In addition to the Arrows Task, participants in Study 2 completed the emotional Stroop task, which assesses inhibition of responses to emotional stimuli (Etkin et al., 2010). On each trial, participants were asked to categorize a facial expression as happy or scared, while ignoring a word (i.e., “Happy” or “Fear”) overlaid on the facial expression. During congruent trials, the facial expression and word matched; during incongruent trials, the facial expression and word did not match. A larger difference between the mean reaction time in milliseconds of congruent and incongruent trials indicated worse inhibition.
Violence Exposure.
Children completed interview and self-report measures assessing child abuse and violence exposure; caregivers completed several questionnaire measures assessing children’s exposure to maltreatment and trauma. See Appendix A for further details on each measure. A composite reflecting violence exposure across multiple indicators was created based on prior work in this sample (Sumner et al., 2019). The composite was calculated by summing the total number of experiences of violence endorsed by the child and/or caregiver, including physical abuse, sexual abuse, emotional abuse, domestic violence, and exposure to other forms of interpersonal violence. Values ranged from 0–14 (M=5.11, SD=3.61). The violence exposure composite items demonstrated high reliability within this sample (α=.80).
Statistical Methods
The statistical methods used in Study 2 were identical to those used in Study 1.
Results
SES and Psychopathology
Demographic characteristics of the sample, along with the distribution of SES, EF, and psychopathology variables are presented in Table 1, and bivariate correlations in Table 2. Lower SES, including parent education, INR, food insecurity and poverty, was associated with higher internalizing and externalizing symptoms (Table 3). This association remained for food insecurity after controlling for violence exposure (Appendix Table A.1).

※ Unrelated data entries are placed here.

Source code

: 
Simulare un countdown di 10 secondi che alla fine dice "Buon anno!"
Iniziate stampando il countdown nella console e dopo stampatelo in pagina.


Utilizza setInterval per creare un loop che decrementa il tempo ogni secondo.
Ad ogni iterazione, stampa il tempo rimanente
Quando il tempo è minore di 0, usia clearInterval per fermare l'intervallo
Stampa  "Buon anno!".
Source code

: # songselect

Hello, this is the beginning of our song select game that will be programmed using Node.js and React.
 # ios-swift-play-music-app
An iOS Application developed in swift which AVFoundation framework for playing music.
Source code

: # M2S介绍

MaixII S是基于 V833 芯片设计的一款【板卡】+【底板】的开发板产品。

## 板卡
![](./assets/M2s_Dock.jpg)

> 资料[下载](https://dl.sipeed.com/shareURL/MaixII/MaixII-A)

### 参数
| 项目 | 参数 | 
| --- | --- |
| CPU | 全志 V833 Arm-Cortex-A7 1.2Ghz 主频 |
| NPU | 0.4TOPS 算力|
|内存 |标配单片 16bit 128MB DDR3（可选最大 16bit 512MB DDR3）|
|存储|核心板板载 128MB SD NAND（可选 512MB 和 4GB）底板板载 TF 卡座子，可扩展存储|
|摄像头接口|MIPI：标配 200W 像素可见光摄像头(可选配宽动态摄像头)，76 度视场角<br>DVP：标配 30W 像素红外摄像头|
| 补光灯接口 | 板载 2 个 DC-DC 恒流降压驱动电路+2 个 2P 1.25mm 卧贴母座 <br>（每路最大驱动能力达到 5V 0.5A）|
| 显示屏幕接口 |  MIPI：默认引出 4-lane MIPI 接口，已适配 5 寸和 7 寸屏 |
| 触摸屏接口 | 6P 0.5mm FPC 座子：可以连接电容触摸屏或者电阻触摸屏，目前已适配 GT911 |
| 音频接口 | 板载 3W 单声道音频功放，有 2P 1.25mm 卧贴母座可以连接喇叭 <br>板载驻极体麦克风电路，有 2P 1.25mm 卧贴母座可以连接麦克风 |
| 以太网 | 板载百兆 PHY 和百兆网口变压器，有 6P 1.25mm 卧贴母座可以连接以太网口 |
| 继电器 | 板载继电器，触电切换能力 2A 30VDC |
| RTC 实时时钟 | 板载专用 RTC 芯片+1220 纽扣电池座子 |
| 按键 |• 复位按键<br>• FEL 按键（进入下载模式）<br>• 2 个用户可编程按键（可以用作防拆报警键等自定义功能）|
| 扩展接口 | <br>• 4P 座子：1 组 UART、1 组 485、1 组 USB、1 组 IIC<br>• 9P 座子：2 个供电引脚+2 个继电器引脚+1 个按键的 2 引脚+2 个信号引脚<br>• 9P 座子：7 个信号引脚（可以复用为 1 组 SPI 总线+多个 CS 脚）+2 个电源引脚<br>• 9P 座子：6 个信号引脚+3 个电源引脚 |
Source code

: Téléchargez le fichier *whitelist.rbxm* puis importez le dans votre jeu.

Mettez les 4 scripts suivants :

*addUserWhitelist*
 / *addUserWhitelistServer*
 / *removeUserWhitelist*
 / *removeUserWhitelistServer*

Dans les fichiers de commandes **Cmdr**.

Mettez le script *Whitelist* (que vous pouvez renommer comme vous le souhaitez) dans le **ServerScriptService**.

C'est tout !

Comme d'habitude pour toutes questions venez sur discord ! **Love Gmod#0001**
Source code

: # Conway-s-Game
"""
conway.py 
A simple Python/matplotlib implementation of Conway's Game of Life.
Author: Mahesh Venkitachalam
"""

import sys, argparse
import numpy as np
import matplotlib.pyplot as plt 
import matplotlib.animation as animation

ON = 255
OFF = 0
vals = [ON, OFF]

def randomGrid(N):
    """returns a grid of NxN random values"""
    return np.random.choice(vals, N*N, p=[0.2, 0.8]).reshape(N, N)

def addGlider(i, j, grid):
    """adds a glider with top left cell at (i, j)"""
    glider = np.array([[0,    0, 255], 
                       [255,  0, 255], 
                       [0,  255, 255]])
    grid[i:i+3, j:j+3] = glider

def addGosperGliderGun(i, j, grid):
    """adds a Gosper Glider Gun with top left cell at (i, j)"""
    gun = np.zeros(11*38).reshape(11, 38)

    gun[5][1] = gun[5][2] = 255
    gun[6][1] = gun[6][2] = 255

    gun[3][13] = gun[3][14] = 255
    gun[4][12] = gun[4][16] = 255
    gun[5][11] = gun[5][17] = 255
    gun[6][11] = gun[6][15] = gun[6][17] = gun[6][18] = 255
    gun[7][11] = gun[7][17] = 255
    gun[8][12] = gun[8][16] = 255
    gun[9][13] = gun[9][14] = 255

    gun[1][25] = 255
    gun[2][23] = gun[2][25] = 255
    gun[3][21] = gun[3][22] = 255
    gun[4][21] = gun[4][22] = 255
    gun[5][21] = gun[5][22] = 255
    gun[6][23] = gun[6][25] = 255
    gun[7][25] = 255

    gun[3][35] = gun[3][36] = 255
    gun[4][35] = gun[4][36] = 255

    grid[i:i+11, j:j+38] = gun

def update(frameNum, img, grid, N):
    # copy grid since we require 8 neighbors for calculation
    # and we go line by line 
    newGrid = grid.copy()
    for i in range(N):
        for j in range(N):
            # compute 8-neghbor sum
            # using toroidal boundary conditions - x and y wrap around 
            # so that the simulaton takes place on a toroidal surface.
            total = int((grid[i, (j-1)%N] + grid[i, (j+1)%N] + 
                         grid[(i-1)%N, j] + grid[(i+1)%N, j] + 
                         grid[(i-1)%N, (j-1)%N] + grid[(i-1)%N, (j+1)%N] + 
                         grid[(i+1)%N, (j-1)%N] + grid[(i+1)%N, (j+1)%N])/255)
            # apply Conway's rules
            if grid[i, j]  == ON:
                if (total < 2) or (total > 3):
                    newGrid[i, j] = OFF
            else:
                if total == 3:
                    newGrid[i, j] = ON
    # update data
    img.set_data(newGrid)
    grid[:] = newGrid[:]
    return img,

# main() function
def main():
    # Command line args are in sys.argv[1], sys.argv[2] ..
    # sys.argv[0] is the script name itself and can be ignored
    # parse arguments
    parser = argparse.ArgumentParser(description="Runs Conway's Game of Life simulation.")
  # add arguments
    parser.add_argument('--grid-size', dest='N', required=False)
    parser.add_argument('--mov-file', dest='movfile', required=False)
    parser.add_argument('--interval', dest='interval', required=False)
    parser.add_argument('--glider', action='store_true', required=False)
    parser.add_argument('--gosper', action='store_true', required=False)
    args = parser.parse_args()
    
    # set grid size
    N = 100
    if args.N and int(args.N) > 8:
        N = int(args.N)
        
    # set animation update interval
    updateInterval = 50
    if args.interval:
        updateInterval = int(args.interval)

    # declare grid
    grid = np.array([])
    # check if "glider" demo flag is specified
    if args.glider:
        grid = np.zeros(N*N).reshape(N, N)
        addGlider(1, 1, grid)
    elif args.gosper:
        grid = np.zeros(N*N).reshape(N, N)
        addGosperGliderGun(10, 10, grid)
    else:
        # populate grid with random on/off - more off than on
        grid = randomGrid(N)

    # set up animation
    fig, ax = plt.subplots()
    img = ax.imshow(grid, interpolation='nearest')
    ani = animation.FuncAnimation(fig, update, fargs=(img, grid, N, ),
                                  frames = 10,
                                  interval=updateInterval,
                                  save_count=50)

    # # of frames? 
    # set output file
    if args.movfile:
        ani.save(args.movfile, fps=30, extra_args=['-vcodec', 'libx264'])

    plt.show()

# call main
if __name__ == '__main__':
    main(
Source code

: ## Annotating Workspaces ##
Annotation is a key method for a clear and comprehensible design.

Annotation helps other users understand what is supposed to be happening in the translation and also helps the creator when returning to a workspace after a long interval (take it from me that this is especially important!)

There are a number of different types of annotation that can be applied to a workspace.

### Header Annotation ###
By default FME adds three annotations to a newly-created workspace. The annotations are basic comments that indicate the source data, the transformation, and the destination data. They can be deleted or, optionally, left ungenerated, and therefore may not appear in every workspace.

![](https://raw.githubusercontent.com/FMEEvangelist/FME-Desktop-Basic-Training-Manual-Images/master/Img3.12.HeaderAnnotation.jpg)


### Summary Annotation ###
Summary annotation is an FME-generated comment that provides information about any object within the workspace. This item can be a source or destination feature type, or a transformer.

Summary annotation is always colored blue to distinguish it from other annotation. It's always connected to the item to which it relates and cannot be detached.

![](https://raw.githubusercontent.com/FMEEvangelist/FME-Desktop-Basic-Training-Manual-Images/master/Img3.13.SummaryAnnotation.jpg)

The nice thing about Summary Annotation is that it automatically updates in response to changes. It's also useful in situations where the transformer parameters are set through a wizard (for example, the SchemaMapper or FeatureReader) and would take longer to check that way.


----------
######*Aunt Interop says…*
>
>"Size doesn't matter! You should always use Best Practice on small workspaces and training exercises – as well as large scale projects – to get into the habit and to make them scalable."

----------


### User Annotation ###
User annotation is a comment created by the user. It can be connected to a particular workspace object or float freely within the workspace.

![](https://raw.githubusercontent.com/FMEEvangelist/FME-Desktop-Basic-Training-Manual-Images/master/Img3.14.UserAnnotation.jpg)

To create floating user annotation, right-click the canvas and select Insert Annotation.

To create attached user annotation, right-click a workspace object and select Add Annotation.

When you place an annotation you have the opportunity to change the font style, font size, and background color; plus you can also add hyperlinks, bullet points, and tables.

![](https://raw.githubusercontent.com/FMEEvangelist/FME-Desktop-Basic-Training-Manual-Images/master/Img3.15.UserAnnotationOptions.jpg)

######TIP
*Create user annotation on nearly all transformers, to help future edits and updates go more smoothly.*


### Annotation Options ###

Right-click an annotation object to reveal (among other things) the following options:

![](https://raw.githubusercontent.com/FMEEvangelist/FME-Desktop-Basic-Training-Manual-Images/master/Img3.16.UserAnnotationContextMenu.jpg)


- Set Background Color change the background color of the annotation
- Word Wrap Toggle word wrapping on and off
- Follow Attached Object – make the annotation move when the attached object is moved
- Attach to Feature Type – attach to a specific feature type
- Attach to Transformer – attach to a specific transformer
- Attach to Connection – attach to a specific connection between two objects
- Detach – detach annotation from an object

SES and Executive Functioning
Lower SES was generally associated with lower EF. Low SES in all four SES indicators was associated with lower inhibitory control. Poverty was the only SES measure associated with lower switching ability. Lower INR and poverty were associated with lower performance on the emotional Stroop task (Tables 4a and 4b). These associations between both food insecurity and poverty and inhibitory control remained when controlling for exposure to violence, as did the associations between both INR and poverty and the emotional Stroop task (Appendix Tables A.2a and A.2b).
Executive Functioning and Psychopathology
Lower EF was generally associated with higher externalizing and internalizing symptoms. Lower inhibitory control and lower switching ability were associated with higher externalizing symptoms. Lower inhibitory control was associated with higher internalizing symptoms. No association was observed between performance on the emotional Stroop task and psychopathology (Table 5). When controlling for exposure to violence, these results remain for the associations between lower inhibitory control and switching ability and higher externalizing symptoms (Appendix Table A.3).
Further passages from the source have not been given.